# little white "wormlike" things in my viv



## tincubus (Apr 9, 2010)

i have some small (around 1/4 to 1/2 an inch in lengh, white, very thin "wormlike" creatures on my glass in my viv. are these worms and are they harmful to my darts? any help would be great.

thanks,
dave


----------



## ChrisK (Oct 28, 2008)

If your frogs are pumilio or thumbs, they will eat those worms. Otherwise they're usually harmless, they're only on moist surfaces right?


----------



## Bcs TX (Sep 13, 2008)

Hi Dave,
they are common and I have seen them in my viv's with no ill effects to my frogs or plants. My leucs go after them like crazy.

-Beth


----------



## tincubus (Apr 9, 2010)

ok thanks for the info guys.


----------



## MeiKVR6 (Sep 16, 2008)

They are likely nematodes... 99% of nematode species aren't harmful to your vivarium - most species are beneficial. 
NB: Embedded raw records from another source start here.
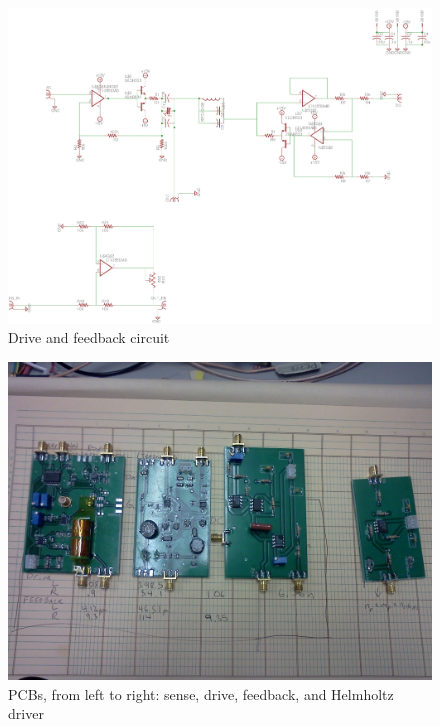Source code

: \documentclass[journal,12pt,onecolumn,draftclsnofoot]{IEEEtran}
\begin{document}
\begin{figure}[h!]
\centering
\includegraphics[width=5in]{finalplots/drive_feedback}
\caption{Drive and feedback circuit}
\label{fig:drive_feedback}
\end{figure}


\begin{figure}[h!]
\centering
\includegraphics[width=5in]{finalplots/pcbs}
\caption{PCBs, from left to right: sense, drive, feedback, and Helmholtz driver}
\label{fig:pcbs}
\end{figure}
\end{document}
soil-inhabiting nematodes - Phylum Nematoda

Have a read. They are nearly impossible to remove from a vivarium - as unpleasant as they look - they are generally a good thing.


----------



## tincubus (Apr 9, 2010)

i acually like the whey they look. just saw one of the colbalts eat one right off the front glass! thanks


----------